O artigo 1.o da Diretiva 2013/35/UE do Parlamento Europeu e do Conselho, de 26 de junho de 2013, relativa às prescrições mínimas de segurança e saúde em matéria de exposição dos trabalhadores aos riscos devidos aos agentes físicos (campos eletromagnéticos) (20.a diretiva especial na aceção do artigo 16.o, n.o 1, da Diretiva 89/391/CEE) e que revoga a Diretiva 2004/40/CE (JO 2013, L 179, p. 1), dispõe:

«1.   A presente diretiva, que constitui a 20.a diretiva especial na aceção do artigo 16.o, n.o 1, da Diretiva 89/391/CEE, estabelece as prescrições mínimas em matéria de proteção dos trabalhadores contra os riscos para a segurança e a saúde a que estão, ou podem vir a estar, sujeitos devido à exposição a campos eletromagnéticos durante o trabalho.

[…]

6.   Sem prejuízo de disposições mais restritivas e/ou mais específicas da presente diretiva, a Diretiva 89/391/CEE continua a aplicar‑se integralmente a todo o domínio referido no n.o 1.»

11

O artigo 10.o, n.o 1, desta diretiva enuncia:

«Em derrogação das obrigações estabelecidas no artigo 3.o, e sem prejuízo do artigo 5.o, n.o 1, aplicam‑se as seguintes disposições:

[…]

b)

Os Estados‑Membros podem permitir que se aplique um sistema de proteção equivalente ou mais específico destinado ao pessoal que trabalhe em instalações militares operacionais ou que esteja envolvido em atividades militares, designadamente em exercícios militares internacionais conjuntos, desde que os efeitos nocivos para a saúde e os riscos de segurança sejam evitados;

[…]»

Direito esloveno

12

O artigo 46.o da Kolektivna pogodba za javni sektor (Convenção Coletiva Aplicável ao Setor Público), na sua versão aplicável ao litígio no processo principal (Uradni list RS, n.o 57/2008 e seguintes), dispunha que os funcionários públicos têm direito a um suplemento a título da disponibilidade permanente para trabalhar equivalente a 20 % da tarifa horária do salário de base, sem que tais períodos de disponibilidade permanente para trabalhar sejam considerados tempo de trabalho.

13

Os fundamentos desta convenção coletiva expunham o seguinte:

«A disponibilidade permanente para trabalhar significa que o funcionário público deve estar contactável para se poder deslocar até ao local de trabalho fora do seu horário de trabalho. A disponibilidade permanente para trabalhar tem de estar prevista por escrito. O montante do suplemento remuneratório devido a título da disponibilidade permanente para trabalhar não varia, independentemente de o funcionário público ter de estar permanentemente disponível para trabalhar de dia, de noite, em dias úteis, aos domingos ou em dias feriados.»

14

O artigo 5.o da Zakon o obrambi (Lei de Defesa), de 20 de dezembro de 1994 (Uradni list RS, n.o 82/94), na sua redação aplicável ao litígio no processo principal (a seguir «ZObr»), prevê, no seu ponto 14, que o militar é, na aceção desta lei, uma pessoa que exerce uma função militar e precisa, no seu ponto 14‑A, que, na aceção da referida lei, entende‑se por trabalhador um militar, um civil que exerce a sua atividade profissional no exército ou outra pessoa que, a título profissional, execute tarefas administrativas ou técnicas especializadas no Ministério.

15

Nos termos do artigo 51.o da ZObr, um militar pode, em certas condições, utilizar as armas para efetuar serviços de prevenção.

16

O artigo 97.oč da ZObr, relativo ao serviço de prevenção, enuncia:

«(1)   Em regra, os serviços de prevenção têm uma duração ininterrupta de 24 horas.

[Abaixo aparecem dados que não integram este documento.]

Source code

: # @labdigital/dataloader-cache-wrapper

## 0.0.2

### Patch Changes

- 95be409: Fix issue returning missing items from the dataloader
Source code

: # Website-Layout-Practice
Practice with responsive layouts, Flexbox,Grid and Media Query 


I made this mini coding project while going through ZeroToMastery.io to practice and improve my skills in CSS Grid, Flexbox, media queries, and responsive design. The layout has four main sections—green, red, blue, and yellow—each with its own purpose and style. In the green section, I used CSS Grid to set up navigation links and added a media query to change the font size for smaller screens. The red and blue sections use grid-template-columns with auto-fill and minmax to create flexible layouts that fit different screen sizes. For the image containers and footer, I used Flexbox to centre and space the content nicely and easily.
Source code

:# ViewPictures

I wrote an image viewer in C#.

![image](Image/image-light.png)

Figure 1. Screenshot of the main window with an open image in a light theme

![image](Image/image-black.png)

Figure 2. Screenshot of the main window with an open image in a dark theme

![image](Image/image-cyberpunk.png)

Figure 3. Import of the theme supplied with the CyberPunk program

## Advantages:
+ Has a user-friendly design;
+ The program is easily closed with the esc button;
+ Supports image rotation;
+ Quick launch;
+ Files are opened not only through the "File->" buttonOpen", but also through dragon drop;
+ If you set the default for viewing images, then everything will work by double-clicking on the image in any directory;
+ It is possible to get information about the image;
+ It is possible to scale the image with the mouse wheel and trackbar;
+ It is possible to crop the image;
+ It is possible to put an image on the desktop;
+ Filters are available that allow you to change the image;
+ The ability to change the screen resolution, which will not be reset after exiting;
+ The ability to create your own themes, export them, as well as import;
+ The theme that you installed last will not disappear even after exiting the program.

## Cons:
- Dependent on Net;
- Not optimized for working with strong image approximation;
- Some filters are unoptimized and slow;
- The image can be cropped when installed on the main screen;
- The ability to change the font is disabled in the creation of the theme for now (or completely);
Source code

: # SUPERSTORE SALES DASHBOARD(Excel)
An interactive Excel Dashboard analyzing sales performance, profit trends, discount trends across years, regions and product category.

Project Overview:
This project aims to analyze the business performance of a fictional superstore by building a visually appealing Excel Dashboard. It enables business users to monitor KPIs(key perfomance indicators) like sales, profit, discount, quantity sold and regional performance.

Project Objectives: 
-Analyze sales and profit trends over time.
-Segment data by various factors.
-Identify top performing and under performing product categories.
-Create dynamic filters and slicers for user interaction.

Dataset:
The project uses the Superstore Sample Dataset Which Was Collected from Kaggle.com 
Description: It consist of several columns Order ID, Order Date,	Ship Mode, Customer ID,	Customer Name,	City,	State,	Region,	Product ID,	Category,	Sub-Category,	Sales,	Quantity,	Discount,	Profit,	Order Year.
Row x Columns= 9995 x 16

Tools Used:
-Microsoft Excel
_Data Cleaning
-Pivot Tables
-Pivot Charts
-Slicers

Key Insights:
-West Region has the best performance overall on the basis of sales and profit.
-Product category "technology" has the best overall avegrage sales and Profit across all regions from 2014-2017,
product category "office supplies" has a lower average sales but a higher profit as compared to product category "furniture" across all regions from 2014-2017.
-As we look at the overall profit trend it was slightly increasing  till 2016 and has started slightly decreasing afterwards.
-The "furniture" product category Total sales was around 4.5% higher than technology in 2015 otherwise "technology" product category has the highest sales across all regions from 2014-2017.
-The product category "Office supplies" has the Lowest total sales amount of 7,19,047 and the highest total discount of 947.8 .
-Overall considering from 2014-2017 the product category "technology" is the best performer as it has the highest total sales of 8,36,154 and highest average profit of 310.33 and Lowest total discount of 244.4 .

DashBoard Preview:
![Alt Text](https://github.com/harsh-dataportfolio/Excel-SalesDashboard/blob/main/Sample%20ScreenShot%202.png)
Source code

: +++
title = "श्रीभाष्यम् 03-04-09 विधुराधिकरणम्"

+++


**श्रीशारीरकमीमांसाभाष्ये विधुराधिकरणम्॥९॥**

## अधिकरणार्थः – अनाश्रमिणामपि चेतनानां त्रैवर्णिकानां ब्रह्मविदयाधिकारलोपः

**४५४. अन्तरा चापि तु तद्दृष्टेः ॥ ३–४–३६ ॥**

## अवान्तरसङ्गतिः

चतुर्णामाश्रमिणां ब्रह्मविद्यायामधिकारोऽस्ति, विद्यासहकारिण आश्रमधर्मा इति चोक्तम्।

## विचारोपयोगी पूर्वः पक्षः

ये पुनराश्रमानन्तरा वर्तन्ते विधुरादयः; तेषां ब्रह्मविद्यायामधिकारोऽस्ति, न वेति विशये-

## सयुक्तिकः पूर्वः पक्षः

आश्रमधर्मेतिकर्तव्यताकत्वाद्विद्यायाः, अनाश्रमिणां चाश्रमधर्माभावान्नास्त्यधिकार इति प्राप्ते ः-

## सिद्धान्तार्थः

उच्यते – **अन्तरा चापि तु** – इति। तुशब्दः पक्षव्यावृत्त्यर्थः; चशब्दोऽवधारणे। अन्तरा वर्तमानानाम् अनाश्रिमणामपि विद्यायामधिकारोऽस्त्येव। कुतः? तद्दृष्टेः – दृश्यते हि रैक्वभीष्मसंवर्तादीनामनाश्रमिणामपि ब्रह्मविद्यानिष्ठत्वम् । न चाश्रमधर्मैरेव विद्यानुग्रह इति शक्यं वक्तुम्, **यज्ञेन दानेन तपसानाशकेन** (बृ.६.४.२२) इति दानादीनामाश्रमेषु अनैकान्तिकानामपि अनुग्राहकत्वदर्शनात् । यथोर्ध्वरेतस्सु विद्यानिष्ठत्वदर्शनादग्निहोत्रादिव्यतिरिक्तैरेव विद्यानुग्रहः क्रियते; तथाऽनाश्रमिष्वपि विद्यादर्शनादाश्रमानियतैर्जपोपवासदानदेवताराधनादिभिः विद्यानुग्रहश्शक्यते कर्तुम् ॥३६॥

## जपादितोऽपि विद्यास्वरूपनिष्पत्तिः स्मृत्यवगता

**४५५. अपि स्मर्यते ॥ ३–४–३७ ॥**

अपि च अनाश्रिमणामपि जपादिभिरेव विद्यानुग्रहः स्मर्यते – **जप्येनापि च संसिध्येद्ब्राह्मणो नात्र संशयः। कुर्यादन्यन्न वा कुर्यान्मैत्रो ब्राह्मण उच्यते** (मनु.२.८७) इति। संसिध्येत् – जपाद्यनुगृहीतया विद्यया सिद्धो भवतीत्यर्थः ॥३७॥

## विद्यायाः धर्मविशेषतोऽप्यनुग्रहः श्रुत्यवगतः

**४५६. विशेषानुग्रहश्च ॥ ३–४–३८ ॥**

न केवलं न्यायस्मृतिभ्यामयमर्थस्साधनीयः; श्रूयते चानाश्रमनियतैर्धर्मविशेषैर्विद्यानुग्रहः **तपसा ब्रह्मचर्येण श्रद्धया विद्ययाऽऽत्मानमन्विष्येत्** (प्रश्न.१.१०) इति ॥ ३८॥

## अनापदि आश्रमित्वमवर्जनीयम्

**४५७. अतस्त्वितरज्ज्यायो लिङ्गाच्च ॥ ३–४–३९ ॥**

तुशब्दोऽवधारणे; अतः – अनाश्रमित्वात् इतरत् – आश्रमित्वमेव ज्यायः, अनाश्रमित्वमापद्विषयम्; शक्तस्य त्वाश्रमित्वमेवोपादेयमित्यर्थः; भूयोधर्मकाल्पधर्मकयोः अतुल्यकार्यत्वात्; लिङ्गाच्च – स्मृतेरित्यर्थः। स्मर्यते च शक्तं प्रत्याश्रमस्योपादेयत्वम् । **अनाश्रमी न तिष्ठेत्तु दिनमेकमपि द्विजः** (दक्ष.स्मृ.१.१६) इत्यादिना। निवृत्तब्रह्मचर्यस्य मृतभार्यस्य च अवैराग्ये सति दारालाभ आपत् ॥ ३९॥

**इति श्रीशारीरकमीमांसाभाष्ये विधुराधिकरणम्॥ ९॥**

(2)   O período durante o qual os militares prestam um serviço de prevenção é considerado tempo de trabalho fracionado. As horas durante as quais não prestam trabalho efetivo não são consideradas tempo de trabalho, sendo consideradas período de disponibilidade permanente para trabalhar no local de trabalho.

(3)   A obrigação profissional diária durante o serviço de prevenção não pode exceder 12 horas. Em caso de acontecimento excecional ou devido à necessidade de concluir uma tarefa já iniciada, o tempo de trabalho dos militares pode ser alargado a título excecional, mas neste caso as horas que excedam as 12 horas de trabalho efetivo já prestadas são consideradas horas extraordinárias.

(4)   O exercício do serviço de prevenção não pode ter uma duração ininterrupta superior a sete dias. Os militares têm direito a períodos de descanso no local em que prestam o serviço de prevenção, considerando‑se que 12 horas são tempo de trabalho comum e que as restantes 12 horas são período de disponibilidade permanente para trabalhar.»

17

Nos termos do artigo 97.oe da ZObr, relativo à disponibilidade permanente para trabalhar:

«(1)   A disponibilidade permanente para trabalhar é o tempo durante o qual o trabalhador deve estar disponível para trabalhar no seu local de trabalho, num local determinado ou no seu domicílio.

(2)   O período de disponibilidade permanente para trabalhar não é contabilizado no número de horas de obrigações profissionais semanais ou mensais. Se o trabalhador, durante o período de disponibilidade permanente para trabalhar, tiver efetivamente de trabalhar, essas horas de trabalho efetivo são incluídas na contabilização das horas de obrigações profissionais semanais ou mensais.

(3)   O ministro determina os casos e as modalidades de exercício da disponibilidade permanente para trabalhar nos espaços profissionais, num local determinado ou no domicílio. Os casos e as modalidades de exercício da disponibilidade permanente para trabalhar no exército são determinados pelo chefe de Estado‑Maior.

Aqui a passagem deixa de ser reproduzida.